Château Belle-Vue is an estate just south of some of the top estates in the Margaux appellation and it is actually only a ten minute drive from Château Margaux in the Haut-Médoc. The Left Bank Château Belle-Vue should not be confused with the Saint-Émilion Bellevue on the Right Bank as it is a lesser known, bang for one’s buck producer that has recently gained some recognition with being granted Cru Bourgeois Exceptionnel status in 2018 – only a total of 14 producers were given this honor – and it is a qualification that will be reassessed every five years so Belle-Vue’s director, Yannick Reyrel, notes that they are fiercely keeping on top of their quality so they don’t lose this qualification.
But besides Château Belle-Vue being an incredible value with some U.S. retailers offering it for $16 per bottle, when a case is purchased as a wine future, it is their commitment to the Petit Verdot variety that brings a unique characteristic to the wine; not only does the bottling of Château Belle-Vue have 20% Petit Verdot in the final 2018 blend but the château has decided to make a bottling of a 100% old vine Petit Verdot wine called Petit Verdot by Belle-Vue.

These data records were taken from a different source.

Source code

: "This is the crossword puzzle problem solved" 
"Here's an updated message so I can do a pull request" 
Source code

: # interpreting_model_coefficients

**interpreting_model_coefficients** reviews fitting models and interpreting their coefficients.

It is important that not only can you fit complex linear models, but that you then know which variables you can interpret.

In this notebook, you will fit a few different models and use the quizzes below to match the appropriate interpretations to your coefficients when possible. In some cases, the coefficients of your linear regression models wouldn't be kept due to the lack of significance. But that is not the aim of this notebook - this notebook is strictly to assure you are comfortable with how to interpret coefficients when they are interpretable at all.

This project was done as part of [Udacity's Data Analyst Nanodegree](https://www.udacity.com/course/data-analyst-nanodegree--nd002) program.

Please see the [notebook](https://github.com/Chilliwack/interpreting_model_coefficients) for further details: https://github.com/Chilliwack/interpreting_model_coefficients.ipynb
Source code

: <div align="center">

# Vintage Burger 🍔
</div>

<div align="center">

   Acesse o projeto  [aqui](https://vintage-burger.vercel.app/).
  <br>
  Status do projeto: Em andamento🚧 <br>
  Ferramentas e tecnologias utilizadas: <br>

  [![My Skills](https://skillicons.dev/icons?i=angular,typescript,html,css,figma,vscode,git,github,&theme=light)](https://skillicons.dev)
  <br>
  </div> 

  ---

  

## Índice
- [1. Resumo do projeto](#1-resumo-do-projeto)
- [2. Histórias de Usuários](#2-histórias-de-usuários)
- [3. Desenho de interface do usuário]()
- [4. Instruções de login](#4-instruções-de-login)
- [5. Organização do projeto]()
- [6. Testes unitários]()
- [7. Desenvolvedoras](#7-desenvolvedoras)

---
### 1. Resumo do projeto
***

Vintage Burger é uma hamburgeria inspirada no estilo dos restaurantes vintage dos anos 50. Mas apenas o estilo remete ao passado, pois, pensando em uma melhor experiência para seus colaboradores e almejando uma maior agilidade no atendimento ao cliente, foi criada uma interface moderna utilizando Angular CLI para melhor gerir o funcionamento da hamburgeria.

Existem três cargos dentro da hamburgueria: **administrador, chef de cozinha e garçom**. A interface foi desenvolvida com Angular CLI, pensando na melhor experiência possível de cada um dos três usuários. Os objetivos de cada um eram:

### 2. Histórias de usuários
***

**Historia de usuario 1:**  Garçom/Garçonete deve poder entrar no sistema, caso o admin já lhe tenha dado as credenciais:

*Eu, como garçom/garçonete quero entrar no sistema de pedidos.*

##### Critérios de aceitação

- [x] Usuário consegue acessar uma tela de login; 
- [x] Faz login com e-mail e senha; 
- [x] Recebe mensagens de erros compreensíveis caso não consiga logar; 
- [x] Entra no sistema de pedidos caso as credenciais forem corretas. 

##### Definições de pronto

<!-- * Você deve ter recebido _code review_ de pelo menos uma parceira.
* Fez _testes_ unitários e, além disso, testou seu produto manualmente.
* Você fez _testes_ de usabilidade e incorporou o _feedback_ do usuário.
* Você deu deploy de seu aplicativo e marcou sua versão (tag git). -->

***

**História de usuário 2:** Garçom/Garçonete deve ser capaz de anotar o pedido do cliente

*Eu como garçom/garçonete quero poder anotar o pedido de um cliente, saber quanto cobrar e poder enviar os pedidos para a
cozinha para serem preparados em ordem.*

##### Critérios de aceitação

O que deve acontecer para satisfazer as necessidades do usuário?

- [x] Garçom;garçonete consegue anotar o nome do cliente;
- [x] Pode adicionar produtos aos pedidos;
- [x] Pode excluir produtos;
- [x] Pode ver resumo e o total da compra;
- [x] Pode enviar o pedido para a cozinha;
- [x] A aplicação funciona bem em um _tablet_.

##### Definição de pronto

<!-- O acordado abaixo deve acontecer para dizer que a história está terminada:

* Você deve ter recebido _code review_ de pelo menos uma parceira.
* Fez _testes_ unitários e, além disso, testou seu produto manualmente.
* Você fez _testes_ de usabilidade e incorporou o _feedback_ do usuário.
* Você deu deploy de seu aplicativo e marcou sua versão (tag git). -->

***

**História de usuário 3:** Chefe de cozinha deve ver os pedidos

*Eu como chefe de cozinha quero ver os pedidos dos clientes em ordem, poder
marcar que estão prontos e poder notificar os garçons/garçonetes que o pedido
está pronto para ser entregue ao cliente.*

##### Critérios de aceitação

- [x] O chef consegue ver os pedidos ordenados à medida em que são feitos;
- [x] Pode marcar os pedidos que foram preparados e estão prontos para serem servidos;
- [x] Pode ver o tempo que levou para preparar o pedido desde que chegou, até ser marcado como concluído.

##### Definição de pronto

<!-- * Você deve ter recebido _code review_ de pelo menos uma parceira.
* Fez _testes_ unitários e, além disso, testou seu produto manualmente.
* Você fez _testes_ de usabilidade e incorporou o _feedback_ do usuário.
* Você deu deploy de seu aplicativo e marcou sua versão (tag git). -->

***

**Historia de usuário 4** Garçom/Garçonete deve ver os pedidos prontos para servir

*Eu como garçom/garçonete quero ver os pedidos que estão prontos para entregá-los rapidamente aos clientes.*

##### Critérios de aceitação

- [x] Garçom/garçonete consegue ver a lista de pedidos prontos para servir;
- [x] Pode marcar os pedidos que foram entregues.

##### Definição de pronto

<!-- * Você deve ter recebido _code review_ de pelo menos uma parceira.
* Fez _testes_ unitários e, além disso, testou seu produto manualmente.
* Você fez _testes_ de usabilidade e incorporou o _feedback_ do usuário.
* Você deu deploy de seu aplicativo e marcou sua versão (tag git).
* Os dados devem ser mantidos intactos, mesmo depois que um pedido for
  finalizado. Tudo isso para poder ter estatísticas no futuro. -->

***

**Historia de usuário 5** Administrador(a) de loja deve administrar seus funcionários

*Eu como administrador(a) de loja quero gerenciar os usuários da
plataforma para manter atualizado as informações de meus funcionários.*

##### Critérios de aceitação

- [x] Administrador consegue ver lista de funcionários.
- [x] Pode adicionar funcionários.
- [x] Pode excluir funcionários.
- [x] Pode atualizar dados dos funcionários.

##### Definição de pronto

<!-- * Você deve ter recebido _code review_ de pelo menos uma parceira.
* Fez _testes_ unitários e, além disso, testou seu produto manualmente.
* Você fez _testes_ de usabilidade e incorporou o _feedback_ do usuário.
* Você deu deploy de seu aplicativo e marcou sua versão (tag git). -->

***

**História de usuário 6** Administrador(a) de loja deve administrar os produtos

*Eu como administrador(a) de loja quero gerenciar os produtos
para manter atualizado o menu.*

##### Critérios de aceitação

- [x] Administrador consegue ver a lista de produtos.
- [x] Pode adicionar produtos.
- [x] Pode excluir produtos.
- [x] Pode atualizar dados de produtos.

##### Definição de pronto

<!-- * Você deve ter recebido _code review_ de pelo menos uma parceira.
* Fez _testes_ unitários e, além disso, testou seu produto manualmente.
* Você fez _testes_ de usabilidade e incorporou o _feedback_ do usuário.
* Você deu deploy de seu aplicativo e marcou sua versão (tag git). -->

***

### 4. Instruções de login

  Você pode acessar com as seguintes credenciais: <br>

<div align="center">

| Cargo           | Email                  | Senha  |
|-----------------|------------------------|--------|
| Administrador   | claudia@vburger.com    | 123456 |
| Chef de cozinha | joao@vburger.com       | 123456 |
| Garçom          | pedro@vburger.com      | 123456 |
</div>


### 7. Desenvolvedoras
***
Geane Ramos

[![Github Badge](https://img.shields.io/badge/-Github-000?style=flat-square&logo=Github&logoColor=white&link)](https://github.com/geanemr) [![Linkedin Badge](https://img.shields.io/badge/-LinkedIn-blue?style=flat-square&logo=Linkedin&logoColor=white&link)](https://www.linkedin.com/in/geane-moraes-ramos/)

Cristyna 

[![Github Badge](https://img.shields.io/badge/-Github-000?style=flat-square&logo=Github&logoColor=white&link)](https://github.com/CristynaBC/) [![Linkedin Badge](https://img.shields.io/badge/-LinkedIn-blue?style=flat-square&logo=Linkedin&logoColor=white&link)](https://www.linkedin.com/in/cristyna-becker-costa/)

Château Belle-Vue was a passion project of financier Vincent Mulliez as well as his other properties Château Bolaire and Château de Gironville in the Médoc of Bordeaux that include some very special vineyards such as their Petit Verdot plot right by the Garonne river, south of the Margaux appellation, in the commune of Macau, that has vines that were planted in 1939, 1949 and 1958 – ranging from 62 to 81 years old. After Vincent’s untimely death at 44 years old, his wife Isabelle took over running the properties to make sure she continued her husband’s dream, to bring these hidden gems to the forefront in the Médoc. And their bottling of the old vines Petit Verdot by Belle-Vue is certainly a rare, special gem averaging around $19 in the U.S..
The Petit Verdot by Belle-Vue expresses a balanced wine that shows a lot of bright fruit and freshness yet the tannins are silky as not only do the old vines that produce fewer grape bunches have no issues with finding a balance between sugar ripeness vs. physiological (tannin from skins and seeds) ripeness but thoughtful practices in the cellar help with achieving harmony in this wine. The director of Belle-Vue, Yannick Reyrel, says that they use a combination of large Austrian oak barrels (new and used) and Italian amphora (clay vessel) to preserve the fruit in the wine during aging so the varietal characteristics of Petit Verdot can shine as well as the technique of fining with egg whites to gain a smoother texture as it removes some tannins and decreases astringency. Yannick notes that many mistakenly think Petit Verdot’s only virtue is to give a wine a darker color, and hence, why it is important to do a single varietal bottling of it as people then understand the spicy and floral lift that comes with the wine.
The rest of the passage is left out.